- **TASK DIRECTIONS**
Go through the listing and count the lines with "aggregate" in them; write only the number.

______

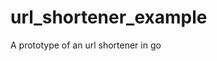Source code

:# url_shortener_example

<!--
#groups
Tools

#languages
Go

#frames and libs

-->

A prototype of an url shortener in go

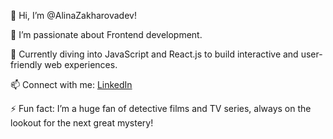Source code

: 👋 Hi, I’m @AlinaZakharovadev!

👀 I’m passionate about Frontend development. 

🔭 Currently diving into JavaScript and React.js to build interactive and user-friendly web experiences.

📫 Connect with me: [LinkedIn](https://www.linkedin.com/in/alina-zakharova-ux/)

⚡ Fun fact: I’m a huge fan of detective films and TV series, always on the lookout for the next great mystery!

<!---
AlinaZakharovadev/AlinaZakharovadev is a ✨ special ✨ repository because its `README.md` (this file) appears on your GitHub profile.
You can click the Preview link to take a look at your changes.
--->

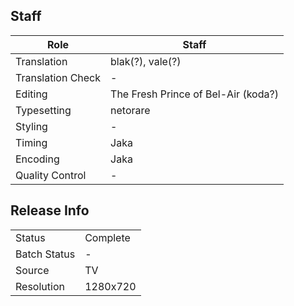 ## Staff

| Role              | Staff                               |
|-------------------|-------------------------------------|
| Translation       | blak(?), vale(?)                    |
| Translation Check | -                                   |
| Editing           | The Fresh Prince of Bel-Air (koda?) |
| Typesetting       | netorare                            |
| Styling           | -                                   |
| Timing            | Jaka                                |
| Encoding          | Jaka                                |
| Quality Control   | -                                   |

## Release Info

|              |           |
|--------------|-----------|
| Status       | Complete  |
| Batch Status | -         |
| Source       | TV        |
| Resolution   | 1280x720  |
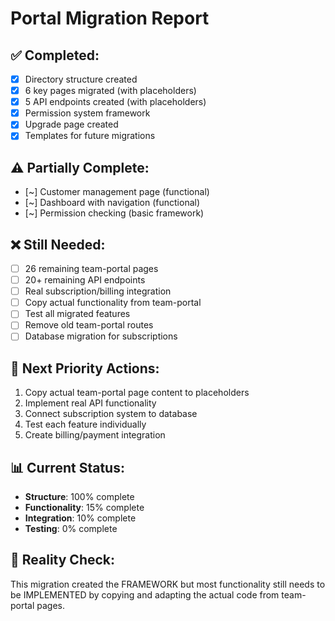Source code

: # Portal Migration Report

## ✅ Completed:
- [x] Directory structure created
- [x] 6 key pages migrated (with placeholders)
- [x] 5 API endpoints created (with placeholders)
- [x] Permission system framework
- [x] Upgrade page created
- [x] Templates for future migrations

## ⚠️ Partially Complete:
- [~] Customer management page (functional)
- [~] Dashboard with navigation (functional)
- [~] Permission checking (basic framework)

## ❌ Still Needed:
- [ ] 26 remaining team-portal pages
- [ ] 20+ remaining API endpoints
- [ ] Real subscription/billing integration
- [ ] Copy actual functionality from team-portal
- [ ] Test all migrated features
- [ ] Remove old team-portal routes
- [ ] Database migration for subscriptions

## 🎯 Next Priority Actions:
1. Copy actual team-portal page content to placeholders
2. Implement real API functionality
3. Connect subscription system to database
4. Test each feature individually
5. Create billing/payment integration

## 📊 Current Status:
- **Structure**: 100% complete
- **Functionality**: 15% complete  
- **Integration**: 10% complete
- **Testing**: 0% complete

## 🚨 Reality Check:
This migration created the FRAMEWORK but most functionality 
still needs to be IMPLEMENTED by copying and adapting 
the actual code from team-portal pages.
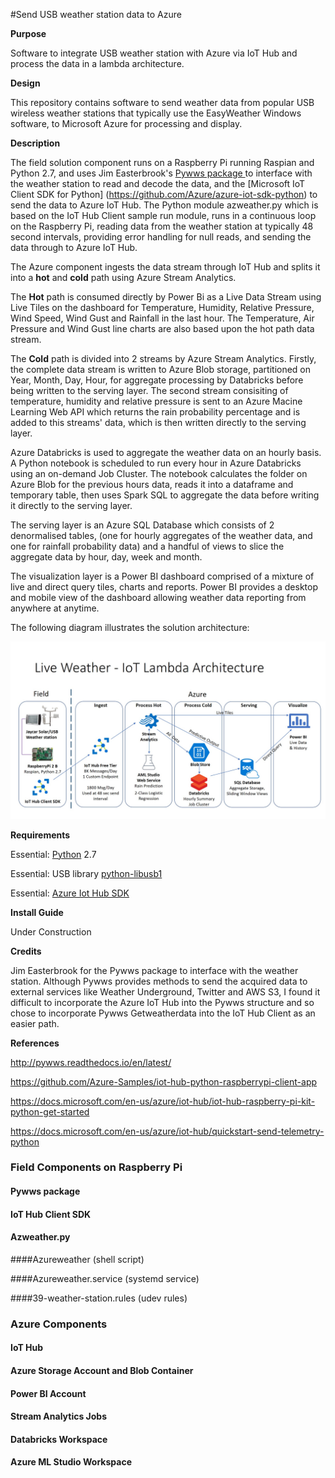 #Send USB weather station data to Azure 

**Purpose**

Software to integrate USB weather station with Azure via IoT Hub and process the data in a lambda architecture.

**Design**

This repository contains software to send weather data from popular USB wireless weather stations that typically use the EasyWeather Windows software, to Microsoft Azure for processing and display. 

**Description**

The field solution component runs on a Raspberry Pi running Raspian and Python 2.7, and uses Jim Easterbrook's [Pywws package ](https://github.com/jim-easterbrook/pywws) to interface with the weather station to read and decode the data, and the [Microsoft IoT Client SDK for Python] (https://github.com/Azure/azure-iot-sdk-python) to send the data to Azure IoT Hub. 
The Python module azweather.py which is based on the IoT Hub Client sample run module, runs in a continuous loop on the Raspberry Pi, reading data from the weather station at typically 48 second intervals, providing error handling for null reads, and sending the data through to Azure IoT Hub.

The Azure component ingests the data stream through IoT Hub and splits it into a **hot** and **cold** path using Azure Stream Analytics. 

The **Hot** path is consumed directly by Power Bi as a Live Data Stream using Live Tiles on the dashboard for Temperature, Humidity, Relative Pressure, Wind Speed, Wind Gust and Rainfall in the last hour. The Temperature, Air Pressure and Wind Gust line charts are also based upon the hot path data stream. 

The **Cold** path is divided into 2 streams by Azure Stream Analytics. Firstly, the complete data stream is written to Azure Blob storage, partitioned on Year, Month, Day, Hour, for aggregate processing by Databricks before being written to the serving layer. The second stream consisiting of temperature, humidity and relative pressure is sent to an Azure Macine Learning Web API which returns the rain probability percentage and is added to this streams' data, which is then written directly to the serving layer.

Azure Databricks is used to aggregate the weather data on an hourly basis. A Python notebook is scheduled to run every hour in Azure Databricks using an on-demand Job Cluster. The notebook calculates the folder on Azure Blob for the previous hours data, reads it into a dataframe and temporary table, then uses Spark SQL to aggregate the data before writing it directly to the serving layer.

The serving layer is an Azure SQL Database which consists of 2 denormalised tables, (one for hourly aggregates of the weather data, and one for rainfall probability data) and a handful of views to slice the aggregate data by hour, day, week and month. 

The visualization layer is a Power BI dashboard comprised of a mixture of live and direct query tiles, charts and reports. Power BI provides a desktop and mobile view of the dashboard allowing weather data reporting from anywhere at anytime. 

The following diagram illustrates the solution architecture:

![](https://github.com/cro27/weather_station_iothub/blob/master/weather_data_Azure_IOT_Lambda.jpg)

**Requirements**

Essential: [Python](https://www.python.org/) 2.7

Essential: USB library [python-libusb1](https://pypi.org/project/libusb1/)

Essential: [Azure Iot Hub SDK](https://github.com/Azure/azure-iot-sdks)

**Install Guide**

Under Construction

**Credits**

Jim Easterbrook for the Pywws package to interface with the weather station. Although Pywws provides methods to send the acquired data to external services like Weather Underground, Twitter and AWS S3, I found it difficult to incorporate the Azure IoT Hub into the Pywws structure and so chose to incorporate Pywws Getweatherdata into the IoT Hub Client as an easier path. 

**References**

http://pywws.readthedocs.io/en/latest/

https://github.com/Azure-Samples/iot-hub-python-raspberrypi-client-app

https://docs.microsoft.com/en-us/azure/iot-hub/iot-hub-raspberry-pi-kit-python-get-started

https://docs.microsoft.com/en-us/azure/iot-hub/quickstart-send-telemetry-python

### **Field Components on Raspberry Pi**

#### Pywws package

#### IoT Hub Client SDK

#### Azweather.py

####Azureweather (shell script)

####Azureweather.service (systemd service)

####39-weather-station.rules (udev rules)

### **Azure Components**

#### IoT Hub

#### Azure Storage Account and Blob Container

#### Power BI Account

#### Stream Analytics Jobs

#### Databricks Workspace

#### Azure ML Studio Workspace













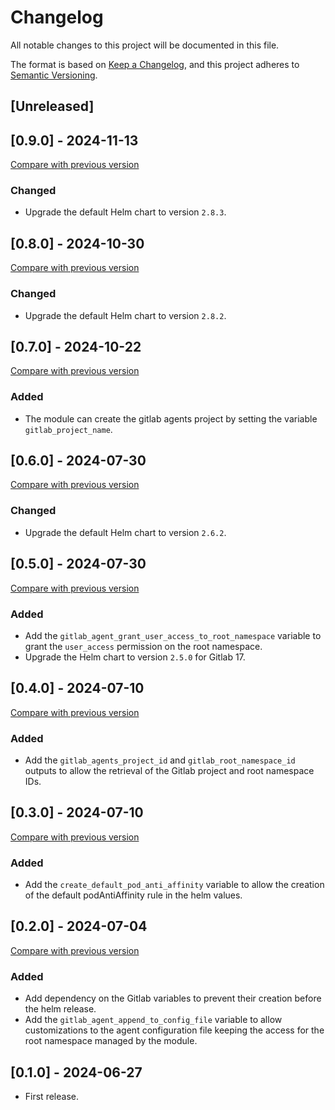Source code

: # Changelog

All notable changes to this project will be documented in this file.

The format is based on [Keep a Changelog](https://keepachangelog.com/en/1.1.0/),
and this project adheres
to [Semantic Versioning](https://semver.org/spec/v2.0.0.html).

## [Unreleased]

## [0.9.0] - 2024-11-13

[Compare with previous version](https://github.com/sparkfabrik/terraform-gitlab-kubernetes-gitlab-agent/compare/0.8.0...0.9.0)

### Changed

- Upgrade the default Helm chart to version `2.8.3`.

## [0.8.0] - 2024-10-30

[Compare with previous version](https://github.com/sparkfabrik/terraform-gitlab-kubernetes-gitlab-agent/compare/0.7.0...0.8.0)

### Changed

- Upgrade the default Helm chart to version `2.8.2`.

## [0.7.0] - 2024-10-22

[Compare with previous version](https://github.com/sparkfabrik/terraform-gitlab-kubernetes-gitlab-agent/compare/0.6.0...0.7.0)

### Added

- The module can create the gitlab agents project by setting the variable `gitlab_project_name`.

## [0.6.0] - 2024-07-30

[Compare with previous version](https://github.com/sparkfabrik/terraform-gitlab-kubernetes-gitlab-agent/compare/0.5.0...0.6.0)

### Changed

- Upgrade the default Helm chart to version `2.6.2`.

## [0.5.0] - 2024-07-30

[Compare with previous version](https://github.com/sparkfabrik/terraform-gitlab-kubernetes-gitlab-agent/compare/0.4.0...0.5.0)

### Added

- Add the `gitlab_agent_grant_user_access_to_root_namespace` variable to grant the `user_access` permission on the root namespace.
- Upgrade the Helm chart to version `2.5.0` for Gitlab 17.

## [0.4.0] - 2024-07-10

[Compare with previous version](https://github.com/sparkfabrik/terraform-gitlab-kubernetes-gitlab-agent/compare/0.3.0...0.4.0)

### Added

- Add the `gitlab_agents_project_id` and `gitlab_root_namespace_id` outputs to allow the retrieval of the Gitlab project and root namespace IDs.

## [0.3.0] - 2024-07-10

[Compare with previous version](https://github.com/sparkfabrik/terraform-gitlab-kubernetes-gitlab-agent/compare/0.2.0...0.3.0)

### Added

- Add the `create_default_pod_anti_affinity` variable to allow the creation of the default podAntiAffinity rule in the helm values.

## [0.2.0] - 2024-07-04

[Compare with previous version](https://github.com/sparkfabrik/terraform-gitlab-kubernetes-gitlab-agent/compare/0.1.0...0.2.0)

### Added

- Add dependency on the Gitlab variables to prevent their creation before the helm release.
- Add the `gitlab_agent_append_to_config_file` variable to allow customizations to the agent configuration file keeping the access for the root namespace managed by the module.

## [0.1.0] - 2024-06-27

- First release.
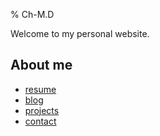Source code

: % Ch-M.D

Welcome to my personal website.

About me
--------

* [resume](//resume.chmd.fr)
* [blog](//blog.chmd.fr)
* [projects](https://github.com/chmduquesne)
* [contact](contact.vcf)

______

- **COMPLETED EXERCISE**
3